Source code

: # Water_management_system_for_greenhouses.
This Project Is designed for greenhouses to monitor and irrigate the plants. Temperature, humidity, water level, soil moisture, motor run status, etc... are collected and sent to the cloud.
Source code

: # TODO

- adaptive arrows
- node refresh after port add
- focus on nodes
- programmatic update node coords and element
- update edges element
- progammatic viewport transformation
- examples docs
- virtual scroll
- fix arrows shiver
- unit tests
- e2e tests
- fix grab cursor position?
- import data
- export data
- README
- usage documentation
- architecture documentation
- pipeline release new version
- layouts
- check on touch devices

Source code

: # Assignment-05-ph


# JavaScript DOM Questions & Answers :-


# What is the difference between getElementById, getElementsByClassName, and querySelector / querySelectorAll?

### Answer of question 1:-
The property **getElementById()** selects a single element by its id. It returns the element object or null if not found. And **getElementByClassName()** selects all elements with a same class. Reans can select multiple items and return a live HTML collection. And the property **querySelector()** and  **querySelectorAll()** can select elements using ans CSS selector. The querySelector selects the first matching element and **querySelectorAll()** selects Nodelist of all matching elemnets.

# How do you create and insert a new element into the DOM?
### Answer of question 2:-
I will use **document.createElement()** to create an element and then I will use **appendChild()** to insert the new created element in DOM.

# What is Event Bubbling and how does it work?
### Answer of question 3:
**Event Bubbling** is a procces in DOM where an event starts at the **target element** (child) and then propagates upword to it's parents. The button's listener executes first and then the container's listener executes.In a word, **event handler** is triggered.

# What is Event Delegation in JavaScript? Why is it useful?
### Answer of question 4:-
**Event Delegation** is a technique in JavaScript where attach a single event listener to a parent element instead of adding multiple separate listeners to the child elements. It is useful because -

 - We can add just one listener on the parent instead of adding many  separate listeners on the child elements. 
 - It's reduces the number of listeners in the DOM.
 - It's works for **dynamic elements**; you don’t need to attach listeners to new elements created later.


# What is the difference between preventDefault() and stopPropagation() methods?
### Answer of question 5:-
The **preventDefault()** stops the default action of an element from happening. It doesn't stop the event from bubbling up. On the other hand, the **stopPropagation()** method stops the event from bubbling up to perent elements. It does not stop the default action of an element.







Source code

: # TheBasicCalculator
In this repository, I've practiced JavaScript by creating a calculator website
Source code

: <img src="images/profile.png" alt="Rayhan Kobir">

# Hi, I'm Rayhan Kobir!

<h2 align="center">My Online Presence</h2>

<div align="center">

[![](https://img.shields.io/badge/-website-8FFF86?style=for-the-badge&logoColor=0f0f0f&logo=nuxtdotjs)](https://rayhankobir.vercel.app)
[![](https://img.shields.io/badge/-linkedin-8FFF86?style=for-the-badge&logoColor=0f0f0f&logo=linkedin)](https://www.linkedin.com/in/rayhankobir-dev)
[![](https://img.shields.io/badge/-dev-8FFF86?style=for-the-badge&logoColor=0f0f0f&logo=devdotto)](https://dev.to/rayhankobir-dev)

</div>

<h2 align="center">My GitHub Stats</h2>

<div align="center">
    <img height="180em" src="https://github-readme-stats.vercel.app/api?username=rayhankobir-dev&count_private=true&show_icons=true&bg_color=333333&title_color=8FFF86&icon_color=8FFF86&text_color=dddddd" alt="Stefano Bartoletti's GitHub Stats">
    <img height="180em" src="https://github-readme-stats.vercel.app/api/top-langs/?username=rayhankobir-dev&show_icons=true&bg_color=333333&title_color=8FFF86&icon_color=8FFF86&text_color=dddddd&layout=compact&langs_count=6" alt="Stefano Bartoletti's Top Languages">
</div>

What to work on:
Set down again, word for word, the stretch of records from the line with "querySelector / querySelectorAll?" to the line with "# Hi, I'm Rayhan Kobir!", both of those lines included.

Written response:
# What is the difference between getElementById, getElementsByClassName, and querySelector / querySelectorAll?

### Answer of question 1:-
The property **getElementById()** selects a single element by its id. It returns the element object or null if not found. And **getElementByClassName()** selects all elements with a same class. Reans can select multiple items and return a live HTML collection. And the property **querySelector()** and  **querySelectorAll()** can select elements using ans CSS selector. The querySelector selects the first matching element and **querySelectorAll()** selects Nodelist of all matching elemnets.

# How do you create and insert a new element into the DOM?
### Answer of question 2:-
I will use **document.createElement()** to create an element and then I will use **appendChild()** to insert the new created element in DOM.

# What is Event Bubbling and how does it work?
### Answer of question 3:
**Event Bubbling** is a procces in DOM where an event starts at the **target element** (child) and then propagates upword to it's parents. The button's listener executes first and then the container's listener executes.In a word, **event handler** is triggered.

# What is Event Delegation in JavaScript? Why is it useful?
### Answer of question 4:-
**Event Delegation** is a technique in JavaScript where attach a single event listener to a parent element instead of adding multiple separate listeners to the child elements. It is useful because -

 - We can add just one listener on the parent instead of adding many  separate listeners on the child elements. 
 - It's reduces the number of listeners in the DOM.
 - It's works for **dynamic elements**; you don’t need to attach listeners to new elements created later.


# What is the difference between preventDefault() and stopPropagation() methods?
### Answer of question 5:-
The **preventDefault()** stops the default action of an element from happening. It doesn't stop the event from bubbling up. On the other hand, the **stopPropagation()** method stops the event from bubbling up to perent elements. It does not stop the default action of an element.







Source code

: # TheBasicCalculator
In this repository, I've practiced JavaScript by creating a calculator website
Source code

: <img src="images/profile.png" alt="Rayhan Kobir">

# Hi, I'm Rayhan Kobir!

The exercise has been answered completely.